Analysts of IIFL Capital Services downgrade Biocon from ADD to REDUCE and cut their TP from ₹250 to ₹225 (21% downside), as they expect FY25 to be another washout year for the company given the slow ramp-up expected in bHumira for CY24 as well and persistent delays in USFDA approvals for bAspart and Bevacizumab. With the overall traction for all bHumira players in the US being modest including Amgen, analysts of IIFL Capital Services also cut their bHumira sales assumptions for Biocon from USD100/180m to USD40/100m for FY25/26 resp. This, along with 120-230bps lower margin assumptions p.a. has driven 10-15% Ebitda downgrades and 25-45% EPS downgrades for FY25/26. Analysts of IIFL Capital Services revised Ebitda estimates, though 20-25% being lower than consensus, still factors-in a robust 13/33% growth in FY25/26. There is still downside risks to FY26 estimates, given Biocon will likely miss the contracting cycle for Aspart for CY25 as well owing to the OAI on the Malaysia facility. With BBL ND/Ebitda of ~6.5x, incremental funding/divestments are critical for debt reduction.

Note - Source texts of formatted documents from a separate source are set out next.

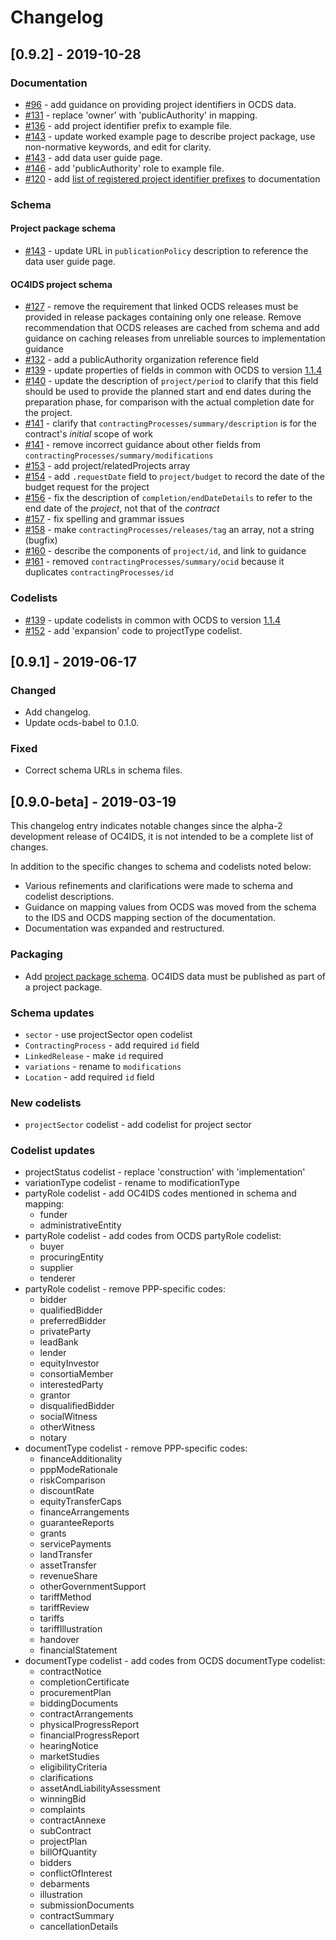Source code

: # Changelog

## [0.9.2] - 2019-10-28

### Documentation

* [#96](https://github.com/open-contracting/infrastructure/issues/96) - add guidance on providing project identifiers in OCDS data.
* [#131](https://github.com/open-contracting/infrastructure/issues/131) - replace 'owner' with 'publicAuthority' in mapping.
* [#136](https://github.com/open-contracting/infrastructure/issues/136) - add project identifier prefix to example file.
* [#143](https://github.com/open-contracting/infrastructure/issues/143) - update worked example page to describe project package, use non-normative keywords, and edit for clarity.
* [#143](https://github.com/open-contracting/infrastructure/issues/143) - add data user guide page.
* [#146](https://github.com/open-contracting/infrastructure/issues/146) - add 'publicAuthority' role to example file.
* [#120](https://github.com/open-contracting/infrastructure/issues/120) - add [list of registered project identifier prefixes](../guidance/registration.md) to documentation

### Schema

#### Project package schema

* [#143](https://github.com/open-contracting/infrastructure/issues/143) - update URL in `publicationPolicy` description to reference the data user guide page.

#### OC4IDS project schema

* [#127](https://github.com/open-contracting/infrastructure/issues/127) - remove the requirement that linked OCDS releases must be provided in release packages containing only one release. Remove recommendation that OCDS releases are cached from schema and add guidance on caching releases from unreliable sources to implementation guidance
* [#132](https://github.com/open-contracting/infrastructure/issues/157) - add a publicAuthority organization reference field  
* [#139](https://github.com/open-contracting/infrastructure/issues/139) - update properties of fields in common with OCDS to version [1.1.4](https://standard.open-contracting.org/1.1/en/schema/changelog/#id1)
* [#140](https://github.com/open-contracting/infrastructure/issues/140) - update the description of `project/period` to clarify that this field should be used to provide the planned start and end dates during the preparation phase, for comparison with the actual completion date for the project.
* [#141](https://github.com/open-contracting/infrastructure/issues/141) - clarify that `contractingProcesses/summary/description` is for the contract's *initial* scope of work
* [#141](https://github.com/open-contracting/infrastructure/issues/141) - remove incorrect guidance about other fields from `contractingProcesses/summary/modifications`
* [#153](https://github.com/open-contracting/infrastructure/issues/153) - add project/relatedProjects array
* [#154](https://github.com/open-contracting/infrastructure/issues/154) - add `.requestDate` field to `project/budget` to record the date of the budget request for the project
* [#156](https://github.com/open-contracting/infrastructure/issues/156) - fix the description of `completion/endDateDetails` to refer to the end date of the *project*, not that of the *contract*
* [#157](https://github.com/open-contracting/infrastructure/issues/157) - fix spelling and grammar issues
* [#158](https://github.com/open-contracting/infrastructure/issues/158) - make `contractingProcesses/releases/tag` an array, not a string (bugfix)
* [#160](https://github.com/open-contracting/infrastructure/issues/160) - describe the components of `project/id`, and link to guidance
* [#161](https://github.com/open-contracting/infrastructure/issues/161) - removed `contractingProcesses/summary/ocid` because it duplicates `contractingProcesses/id`

### Codelists

* [#139](https://github.com/open-contracting/infrastructure/issues/139) - update codelists in common with OCDS to version [1.1.4](https://standard.open-contracting.org/1.1/en/schema/changelog/#id1)
* [#152](https://github.com/open-contracting/infrastructure/issues/152) - add 'expansion' code to projectType codelist.

## [0.9.1] - 2019-06-17

### Changed

* Add changelog.
* Update ocds-babel to 0.1.0.

### Fixed

* Correct schema URLs in schema files.

## [0.9.0-beta] - 2019-03-19

This changelog entry indicates notable changes since the alpha-2 development release of OC4IDS, it is not intended to be a complete list of changes.

In addition to the specific changes to schema and codelists noted below:

* Various refinements and clarifications were made to schema and codelist descriptions.
* Guidance on mapping values from OCDS was moved from the schema to the IDS and OCDS mapping section of the documentation.
* Documentation was expanded and restructured.

### Packaging

* Add [project package schema](https://standard.open-contracting.org/infrastructure/latest/en/reference/package/). OC4IDS data must be published as part of a project package.

### Schema updates

* `sector` - use projectSector open codelist
* `ContractingProcess` - add required `id` field
* `LinkedRelease` - make `id` required
* `variations` - rename to `modifications`
* `Location` - add required `id` field

### New codelists

* `projectSector` codelist - add codelist for project sector

### Codelist updates

* projectStatus codelist - replace 'construction' with 'implementation'
* variationType codelist - rename to modificationType
* partyRole codelist - add OC4IDS codes mentioned in schema and mapping:
  * funder
  * administrativeEntity
* partyRole codelist - add codes from OCDS partyRole codelist:
  * buyer
  * procuringEntity
  * supplier
  * tenderer
* partyRole codelist - remove PPP-specific codes:
  * bidder
  * qualifiedBidder
  * preferredBidder
  * privateParty
  * leadBank
  * lender
  * equityInvestor
  * consortiaMember
  * interestedParty
  * grantor
  * disqualifiedBidder
  * socialWitness
  * otherWitness
  * notary
* documentType codelist - remove PPP-specific codes:
  * financeAdditionality
  * pppModeRationale
  * riskComparison
  * discountRate
  * equityTransferCaps
  * financeArrangements
  * guaranteeReports
  * grants
  * servicePayments
  * landTransfer
  * assetTransfer
  * revenueShare
  * otherGovernmentSupport
  * tariffMethod
  * tariffReview
  * tariffs
  * tariffIllustration
  * handover
  * financialStatement
* documentType codelist - add codes from OCDS documentType codelist:
  * contractNotice
  * completionCertificate
  * procurementPlan
  * biddingDocuments
  * contractArrangements
  * physicalProgressReport
  * financialProgressReport
  * hearingNotice
  * marketStudies
  * eligibilityCriteria
  * clarifications
  * assetAndLiabilityAssessment
  * winningBid
  * complaints
  * contractAnnexe
  * subContract
  * projectPlan
  * billOfQuantity
  * bidders
  * conflictOfInterest
  * debarments
  * illustration
  * submissionDocuments
  * contractSummary
  * cancellationDetails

Biologics Ebitda margins were ~15/20% on a reported/adjusted basis in Q3, as mgmt highlighted ~500bps of one-off transition-related costs for the Biologics business. Despite Biologics’ R&D declining from 16% in FY23 to 12% in 9MFY24, Biologics’ Ebitda margins (ex. one-off costs) have contracted from 25% to 20-21% likely implying pricing pressure in the base biosimilar products in the US. Led by Biologics’ margin miss, Biocon’s Q3 overall Ebitda was 30% below IIFLe and was 17% below IIFLe adjusting for 500bps of one-off costs.

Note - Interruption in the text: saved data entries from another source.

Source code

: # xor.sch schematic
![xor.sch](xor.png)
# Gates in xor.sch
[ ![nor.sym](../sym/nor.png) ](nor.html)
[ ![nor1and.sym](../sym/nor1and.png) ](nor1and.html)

Humira ramp-up will get delayed to CY25, while Aspart will likely miss contracting cycle for CY25:
While Biocon has garnered incremental contracts for Pegfilgrastim, Trastuzumab and Glargine, analysts of IIFL Capital Services believe the volume increases on these products will help to just offset the price erosion in FY25. Biocon’s contracts for Humira imply 10% of covered lives in the US, but Humira will see a meaningful pick-up only in CY25. Analysts of IIFL Capital Services estimates assume USD100m sales from Aspart in FY26ii, on which there will be further downside risks if the OAI on the Malaysia plant is not cleared within 6 months.

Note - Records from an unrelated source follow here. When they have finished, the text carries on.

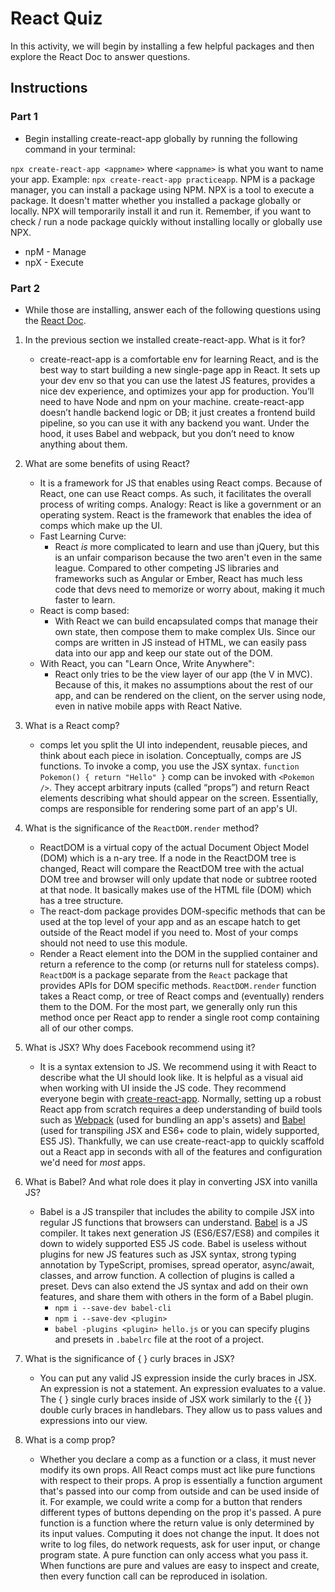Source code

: # React Quiz

In this activity, we will begin by installing a few helpful packages and then explore the React Doc to answer questions.

## Instructions

### Part 1

* Begin installing create-react-app globally by running the following command in your terminal:

`npx create-react-app <appname>` where `<appname>` is what you want to name your app. Example: `npx create-react-app practiceapp`.
NPM is a package manager, you can install a package using NPM. NPX is a tool to execute a package. It doesn't matter whether you installed a package globally or locally. NPX will temporarily install it and run it. Remember, if you want to check / run a node package quickly without installing locally or globally use NPX.
* npM - Manage
* npX - Execute

### Part 2

* While those are installing, answer each of the following questions using the [React Doc](https://facebook.github.io/react/).

1. In the previous section we installed create-react-app. What is it for?
   * create-react-app is a comfortable env for learning React, and is the best way to start building a new single-page app in React. It sets up your dev env so that you can use the latest JS features, provides a nice dev experience, and optimizes your app for production. You’ll need to have Node and npm on your machine. create-react-app doesn’t handle backend logic or DB; it just creates a frontend build pipeline, so you can use it with any backend you want. Under the hood, it uses Babel and webpack, but you don’t need to know anything about them.

2. What are some benefits of using React?
    - It is a framework for JS that enables using React comps. Because of React, one can use React comps. As such, it facilitates the overall process of writing comps. Analogy: React is like a government or an operating system. React is the framework that enables the idea of comps which make up the UI.
    - Fast Learning Curve:
      - React _is_ more complicated to learn and use than jQuery, but this is an unfair comparison because the two aren't even in the same league. Compared to other competing JS libraries and frameworks such as Angular or Ember, React has much less code that devs need to memorize or worry about, making it much faster to learn.
    - React is comp based:
      - With React we can build encapsulated comps that manage their own state, then compose them to make complex UIs. Since our comps are written in JS instead of HTML, we can easily pass data into our app and keep our state out of the DOM.
    - With React, you can "Learn Once, Write Anywhere":
      - React only tries to be the view layer of our app (the V in MVC). Because of this, it makes no assumptions about the rest of our app, and can be rendered on the client, on the server using node, even in native mobile apps with React Native.

3. What is a React comp?
   * comps let you split the UI into independent, reusable pieces, and think about each piece in isolation. Conceptually, comps are JS functions. To invoke a comp, you use the JSX syntax. `function Pokemon() { return "Hello" }` comp can be invoked with `<Pokemon />`. They accept arbitrary inputs (called “props”) and return React elements describing what should appear on the screen. Essentially, comps are responsible for rendering some part of an app's UI.

4. What is the significance of the `ReactDOM.render` method?
   * ReactDOM is a virtual copy of the actual Document Object Model (DOM) which is a n-ary tree. If a node in the ReactDOM tree is changed, React will compare the ReactDOM tree with the actual DOM tree and browser will only update that node or subtree rooted at that node. It basically makes use of the HTML file (DOM) which has a tree structure.
   * The react-dom package provides DOM-specific methods that can be used at the top level of your app and as an escape hatch to get outside of the React model if you need to. Most of your comps should not need to use this module.
   * Render a React element into the DOM in the supplied container and return a reference to the comp (or returns null for stateless comps). `ReactDOM` is a package separate from the `React` package that provides APIs for DOM specific methods. `ReactDOM.render` function takes a React comp, or tree of React comps and (eventually) renders them to the DOM. For the most part, we generally only run this method once per React app to render a single root comp containing all of our other comps.

5. What is JSX? Why does Facebook recommend using it?
   * It is a syntax extension to JS. We recommend using it with React to describe what the UI should look like. It is helpful as a visual aid when working with UI inside the JS code. They recommend everyone begin with [create-react-app](https://github.com/facebookincubator/create-react-app). Normally, setting up a robust React app from scratch requires a deep understanding of build tools such as [Webpack](https://webpack.js.org/) (used for bundling an app's assets) and [Babel](http://babeljs.io/) (used for transpiling JSX and ES6+ code to plain, widely supported, ES5 JS). Thankfully, we can use create-react-app to quickly scaffold out a React app in seconds with all of the features and configuration we'd need for _most_ apps.

6. What is Babel? And what role does it play in converting JSX into vanilla JS?
   * Babel is a JS transpiler that includes the ability to compile JSX into regular JS functions that browsers can understand. [Babel](http://babeljs.io/) is a JS compiler. It takes next generation JS (ES6/ES7/ES8) and compiles it down to widely supported ES5 JS code. Babel is useless without plugins for new JS features such as JSX syntax, strong typing annotation by TypeScript, promises, spread operator, async/await, classes, and arrow function. A collection of plugins is called a preset. Devs can also extend the JS syntax and add on their own features, and share them with others in the form of a Babel plugin.
     * `npm i --save-dev babel-cli`
     * `npm i --save-dev <plugin>`
     * `babel -plugins <plugin> hello.js` or you can specify plugins and presets in `.babelrc` file at the root of a project.

7. What is the significance of { } curly braces in JSX?
   * You can put any valid JS expression inside the curly braces in JSX. An expression is not a statement. An expression evaluates to a value. The { } single curly braces inside of JSX work similarly to the {{ }} double curly braces in handlebars. They allow us to pass values and expressions into our view.

8.  What is a comp prop?
       * Whether you declare a comp as a function or a class, it must never modify its own props. All React comps must act like pure functions with respect to their props. A prop is essentially a function argument that's passed into our comp from outside and can be used inside of it. For example, we could write a comp for a button that renders different types of buttons depending on the prop it's passed. A pure function is a function where the return value is only determined by its input values. Computing it does not change the input. It does not write to log files, do network requests, ask for user input, or change program state. A pure function can only access what you pass it. When functions are pure and values are easy to inspect and create, then every function call can be reproduced in isolation.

Analysts of IIFL Capital Services value Biologics/Syngene/Generics business at ~13/19/12x FY26 EV/Ebitda to arrive at their TP of Rs225.
With the high competitive intensity in the biosimilars segment from innovator companies (e.g. Amgen, Pfizer) and fairly aggressive price erosions, analysts of IIFL Capital Services think that Biologics’ business should trade at multiples of a pure US-Generic biz only.